Is there a standard way to manage user accounts on a Linux cluster?

With a Linux cluster is there a central way to unify user accounts where there is a central machine handling account credentials. But also function in a way where if I take one out of the cluster, I can login with the last known credentials without having to connect to the node handling credentials. So the central point just serves to update users & credentials, but not a required point to always phone home to.

Sounds like you could benefit from a SSH CA.

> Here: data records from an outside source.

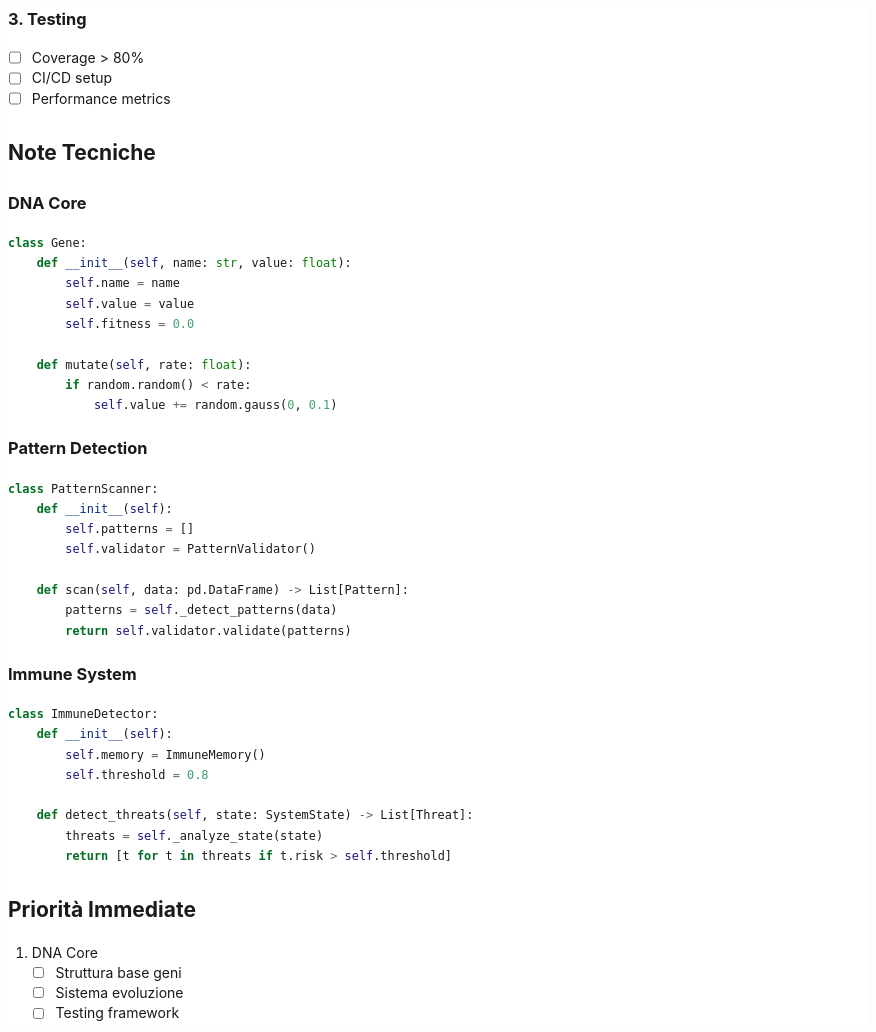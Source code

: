 ### 3. Testing
- [ ] Coverage > 80%
- [ ] CI/CD setup
- [ ] Performance metrics

## Note Tecniche

### DNA Core
```python
class Gene:
    def __init__(self, name: str, value: float):
        self.name = name
        self.value = value
        self.fitness = 0.0

    def mutate(self, rate: float):
        if random.random() < rate:
            self.value += random.gauss(0, 0.1)
```

### Pattern Detection
```python
class PatternScanner:
    def __init__(self):
        self.patterns = []
        self.validator = PatternValidator()

    def scan(self, data: pd.DataFrame) -> List[Pattern]:
        patterns = self._detect_patterns(data)
        return self.validator.validate(patterns)
```

### Immune System
```python
class ImmuneDetector:
    def __init__(self):
        self.memory = ImmuneMemory()
        self.threshold = 0.8

    def detect_threats(self, state: SystemState) -> List[Threat]:
        threats = self._analyze_state(state)
        return [t for t in threats if t.risk > self.threshold]
```

## Priorità Immediate

1. DNA Core
   - [ ] Struttura base geni
   - [ ] Sistema evoluzione
   - [ ] Testing framework
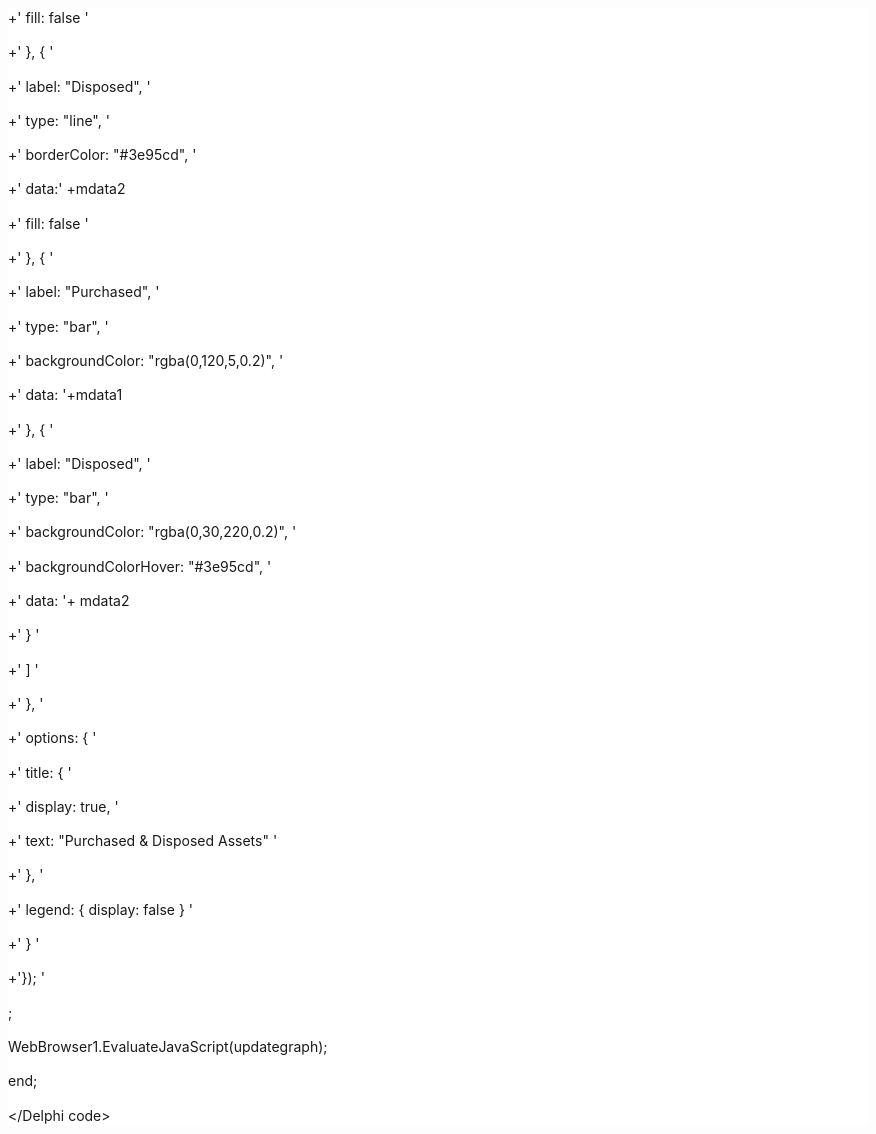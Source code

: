 \+' fill: false '

\+' }, { '

\+' label: "Disposed", '

\+' type: "line", '

\+' borderColor: "\#3e95cd", '

\+' data:' +mdata2

\+' fill: false '

\+' }, { '

\+' label: "Purchased", '

\+' type: "bar", '

\+' backgroundColor: "rgba(0,120,5,0.2)", '

\+' data: '+mdata1

\+' }, { '

\+' label: "Disposed", '

\+' type: "bar", '

\+' backgroundColor: "rgba(0,30,220,0.2)", '

\+' backgroundColorHover: "\#3e95cd", '

\+' data: '+ mdata2

\+' } '

\+' ] '

\+' }, '

\+' options: { '

\+' title: { '

\+' display: true, '

\+' text: "Purchased & Disposed Assets" '

\+' }, '

\+' legend: { display: false } '

\+' } '

\+'}); '

;

WebBrowser1.EvaluateJavaScript(updategraph);

end;

\</Delphi code\>
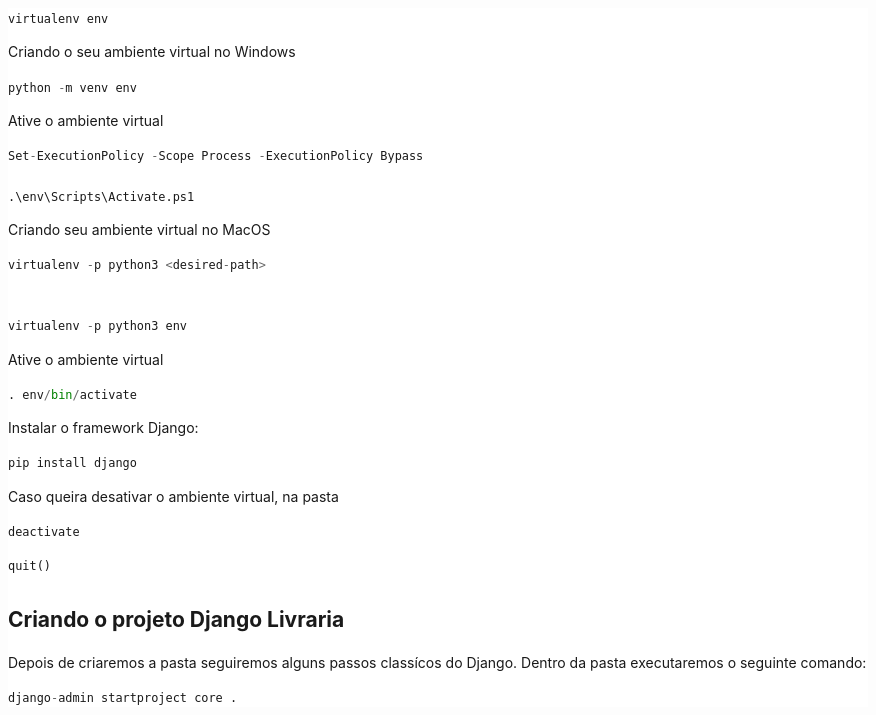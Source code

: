 
```python
virtualenv env
```

Criando o seu ambiente virtual no Windows 

```python 
python -m venv env
```

Ative o ambiente virtual

```python
Set-ExecutionPolicy -Scope Process -ExecutionPolicy Bypass

.\env\Scripts\Activate.ps1
```

Criando seu ambiente virtual no MacOS

```python
virtualenv -p python3 <desired-path>


virtualenv -p python3 env

```

Ative o ambiente virtual 


```python
. env/bin/activate
```

Instalar o framework Django:


```python
pip install django
```

Caso queira desativar o ambiente virtual, na pasta


```python
deactivate 
```


```python
quit()
```

## Criando o projeto Django Livraria

Depois de criaremos a pasta seguiremos alguns passos classícos do Django. Dentro da pasta executaremos o seguinte comando:


```python
django-admin startproject core .
```
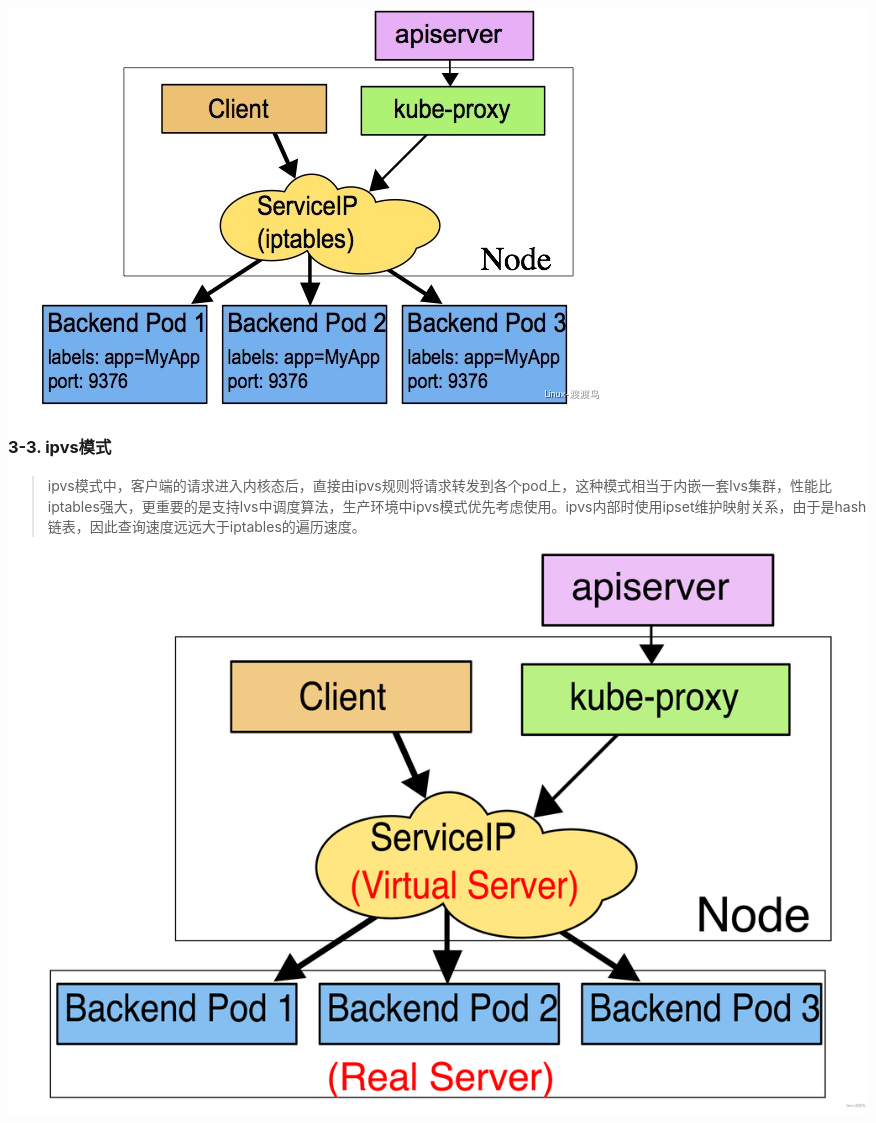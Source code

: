 ![picture](../../Image/1579700849322-90dffe35-45ab-4167-9c30-ff70bb581a2b.jpeg)

### 3-3. ipvs模式

> ipvs模式中，客户端的请求进入内核态后，直接由ipvs规则将请求转发到各个pod上，这种模式相当于内嵌一套lvs集群，性能比iptables强大，更重要的是支持lvs中调度算法，生产环境中ipvs模式优先考虑使用。ipvs内部时使用ipset维护映射关系，由于是hash链表，因此查询速度远远大于iptables的遍历速度。

![picture](../../Image/1579701028672-4566118f-c449-4c8e-964c-982f5d180cdd.png)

There are oh-so-many. The oldest and most standard one is kerberos+ldap, which is compatible with Windows AD (since that’s what Microsoft adopted).

That’s a client-side configuration option. The easiest is to just enable the nscd service. The more advanced option is configuring SSSD:

Does NSCD just update user details or can it also create a user if not present. So if I add ‘bob’ to LDAP and the current machine I’m on doesn’t have ‘bob’, if I try to login as ‘bob’, will it create the home folder, etc?

I am also looking for this answer. If anyone know kindly help me to the standard way.

SSSD also lets you use cloud-hosted LDAP services. E.g. if you are using Google Workspace to manage user accounts, you can authenticate SSH sign-ins using their LDAP service (4. Connect LDAP clients to the Secure LDAP service - Google Workspace Admin Help) - then all the user management can be delegated to admin users on the Workspace Admin console or using their Directory API.

Thanks for sharing your ideas about standard way to manage user accounts on a Linux cluster.